Description of the task: Among the lines below, which ones contain the word "Components"? Copy every such line.

Source data:
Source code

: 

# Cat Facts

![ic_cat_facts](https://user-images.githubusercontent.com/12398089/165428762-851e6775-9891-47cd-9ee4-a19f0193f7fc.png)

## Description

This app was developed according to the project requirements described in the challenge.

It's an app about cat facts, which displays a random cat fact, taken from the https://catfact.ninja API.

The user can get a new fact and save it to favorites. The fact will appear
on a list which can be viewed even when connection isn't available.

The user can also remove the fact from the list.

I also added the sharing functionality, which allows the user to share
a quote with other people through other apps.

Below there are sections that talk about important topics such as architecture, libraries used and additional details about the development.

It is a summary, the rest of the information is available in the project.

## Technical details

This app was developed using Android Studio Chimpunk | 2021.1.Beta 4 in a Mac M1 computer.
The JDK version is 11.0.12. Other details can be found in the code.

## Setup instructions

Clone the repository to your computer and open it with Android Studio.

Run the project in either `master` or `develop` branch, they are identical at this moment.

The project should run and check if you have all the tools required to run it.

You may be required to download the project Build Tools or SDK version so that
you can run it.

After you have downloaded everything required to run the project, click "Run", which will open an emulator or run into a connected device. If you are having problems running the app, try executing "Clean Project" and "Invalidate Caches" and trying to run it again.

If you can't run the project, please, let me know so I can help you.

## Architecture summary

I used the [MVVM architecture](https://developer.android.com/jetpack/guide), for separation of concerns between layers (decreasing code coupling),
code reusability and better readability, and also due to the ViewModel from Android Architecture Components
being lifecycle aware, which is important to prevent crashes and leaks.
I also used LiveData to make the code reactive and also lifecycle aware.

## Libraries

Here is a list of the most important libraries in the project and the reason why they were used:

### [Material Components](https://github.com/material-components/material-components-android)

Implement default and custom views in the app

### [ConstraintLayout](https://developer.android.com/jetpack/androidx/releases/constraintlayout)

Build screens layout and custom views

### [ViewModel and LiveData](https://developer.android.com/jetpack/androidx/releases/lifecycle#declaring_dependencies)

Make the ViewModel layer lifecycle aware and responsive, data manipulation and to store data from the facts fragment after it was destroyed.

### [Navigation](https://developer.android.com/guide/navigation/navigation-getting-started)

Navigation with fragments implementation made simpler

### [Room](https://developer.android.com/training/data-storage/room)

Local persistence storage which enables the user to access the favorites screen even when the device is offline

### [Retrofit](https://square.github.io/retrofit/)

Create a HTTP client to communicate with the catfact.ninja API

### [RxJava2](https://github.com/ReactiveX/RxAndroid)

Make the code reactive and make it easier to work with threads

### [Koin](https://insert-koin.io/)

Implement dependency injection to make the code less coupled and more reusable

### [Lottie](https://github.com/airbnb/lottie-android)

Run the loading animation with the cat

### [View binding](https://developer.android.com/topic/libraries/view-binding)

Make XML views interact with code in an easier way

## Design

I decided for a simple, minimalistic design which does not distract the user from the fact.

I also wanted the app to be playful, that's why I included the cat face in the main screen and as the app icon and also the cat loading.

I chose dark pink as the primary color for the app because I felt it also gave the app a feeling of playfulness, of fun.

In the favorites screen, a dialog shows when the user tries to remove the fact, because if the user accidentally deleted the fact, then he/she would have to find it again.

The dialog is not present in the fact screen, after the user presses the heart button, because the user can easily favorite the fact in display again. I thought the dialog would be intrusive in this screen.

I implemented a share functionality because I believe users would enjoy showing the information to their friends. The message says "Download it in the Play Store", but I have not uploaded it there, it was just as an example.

Reply to the task:
code reusability and better readability, and also due to the ViewModel from Android Architecture Components
### [Material Components](https://github.com/material-components/material-components-android)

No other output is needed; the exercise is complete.